Saved entries
################
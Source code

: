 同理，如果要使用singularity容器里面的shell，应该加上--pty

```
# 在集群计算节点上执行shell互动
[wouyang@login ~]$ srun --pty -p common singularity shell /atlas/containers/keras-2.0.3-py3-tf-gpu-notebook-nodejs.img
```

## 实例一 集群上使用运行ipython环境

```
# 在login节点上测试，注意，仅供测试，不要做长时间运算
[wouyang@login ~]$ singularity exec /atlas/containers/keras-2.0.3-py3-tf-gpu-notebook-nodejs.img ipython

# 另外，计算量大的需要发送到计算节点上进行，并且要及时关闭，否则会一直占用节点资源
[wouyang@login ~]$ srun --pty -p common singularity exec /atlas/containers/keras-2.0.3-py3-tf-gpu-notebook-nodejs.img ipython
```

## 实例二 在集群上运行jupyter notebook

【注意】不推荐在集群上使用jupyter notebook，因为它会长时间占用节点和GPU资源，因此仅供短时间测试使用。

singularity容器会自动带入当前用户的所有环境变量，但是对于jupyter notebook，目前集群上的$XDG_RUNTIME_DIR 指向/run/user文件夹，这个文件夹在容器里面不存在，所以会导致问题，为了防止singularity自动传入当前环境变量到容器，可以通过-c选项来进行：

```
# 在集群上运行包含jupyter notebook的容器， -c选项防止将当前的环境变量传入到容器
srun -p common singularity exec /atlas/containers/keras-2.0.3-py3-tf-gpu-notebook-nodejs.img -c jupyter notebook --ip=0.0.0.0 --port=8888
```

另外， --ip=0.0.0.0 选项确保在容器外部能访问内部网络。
################
▸ **Your objective**: Find every line above where the word "srun" occurs, and copy that line.

▸ **Output for this task**:
[wouyang@login ~]$ srun --pty -p common singularity shell /atlas/containers/keras-2.0.3-py3-tf-gpu-notebook-nodejs.img
[wouyang@login ~]$ srun --pty -p common singularity exec /atlas/containers/keras-2.0.3-py3-tf-gpu-notebook-nodejs.img ipython
srun -p common singularity exec /atlas/containers/keras-2.0.3-py3-tf-gpu-notebook-nodejs.img -c jupyter notebook --ip=0.0.0.0 --port=8888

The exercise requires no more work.